"The eyes of the LORD are in every place, keeping watch on the evil and the good" (Proverbs 15:3).
This verse addresses so many common errors in our day.
The worst is also the most common. As I have written elsewhere, Americans may be overwhelmingly professing Christians, but that profession is false. The true religion of most Americans in Deism. We talk about God, even about Jesus, but that profession has no impact on our lives. We live as if we are atheists, treating God as a doddering grandfather who is restricted to heaven and church. However, as Solomon wrote in this proverb, God is under no such restriction. He is omnipresent, and aware of every act we perform or thought that passes through our hearts. And He judges us accordingly.
The reverse side of that implicit Deism is the Open Theists, who claim that God is learning as contingent events occur. That is, that He cannot have exhaustive knowledge of events because those events depend on the supposedly-autonomous decisions of men or chance. Again, that doctrine is refuted, because God has exactly what the Open Theists deny, i. e., exhaustive knowledge.

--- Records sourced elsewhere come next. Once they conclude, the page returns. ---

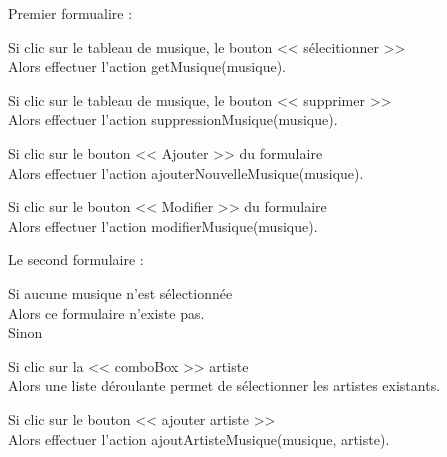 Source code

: 			\begin{paragraphe}
				Premier formualire :
			\end{paragraphe}

			\begin{paragraphe}
				Si clic sur le tableau de musique, le bouton << sélecitionner >> \\
				Alors effectuer l'action getMusique(musique).
			\end{paragraphe}

			\begin{paragraphe}
				Si clic sur le tableau de musique, le bouton << supprimer >> \\
				Alors effectuer l'action suppressionMusique(musique).
			\end{paragraphe}

			\begin{paragraphe}
				Si clic sur le bouton << Ajouter >> du formulaire \\
				Alors effectuer l'action ajouterNouvelleMusique(musique).
			\end{paragraphe}

			\begin{paragraphe}
				Si clic sur le bouton << Modifier >> du formulaire \\
				Alors effectuer l'action modifierMusique(musique).
			\end{paragraphe}

			\begin{paragraphe}
				Le second formulaire :
			\end{paragraphe}

			\begin{paragraphe}
				Si aucune musique n'est sélectionnée \\
				Alors ce formulaire n'existe pas. \\
				Sinon
			\end{paragraphe}

			\begin{paragraphe}
				Si clic sur la << comboBox >> artiste \\
				Alors une liste déroulante permet de sélectionner les artistes existants.
			\end{paragraphe}

			\begin{paragraphe}
				Si clic sur le bouton << ajouter artiste >> \\
				Alors effectuer l'action ajoutArtisteMusique(musique, artiste).
			\end{paragraphe}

It refutes the pseudo-Christian sects which try to downgrade the deity of God by denying His omniscience. Jehovah's Witnesses explicitly deny that God is omniscient, for some of the same reasons as the Open Theists. An all-knowing God must be an all-determining God, and the Watchtower cannot accept such a concept. Mormons have demoted God to a mere exalted man, which necessarily precludes attributes that are different in kind from those of humans, such as omniscience.
It also refutes the idea that the triune biblical God of the Bible is the God only of Christians, but has no claim or relevance to those who sincerely follow other religions. Jehovah claims universal jurisdiction. Therefore, followers of other religions are not sincere but misguided; they are, instead, rebels against their proper creator and ruler, and He knows who each one is.
What is open theism?
ReplyDelete"Open theism" is a doctrine that claims that God cannot know the future, because the future depends on the contingent choices of men. therefore, as time proceeds, god is learning just like we are. It is a midway doctrine between Arminianism and Deism.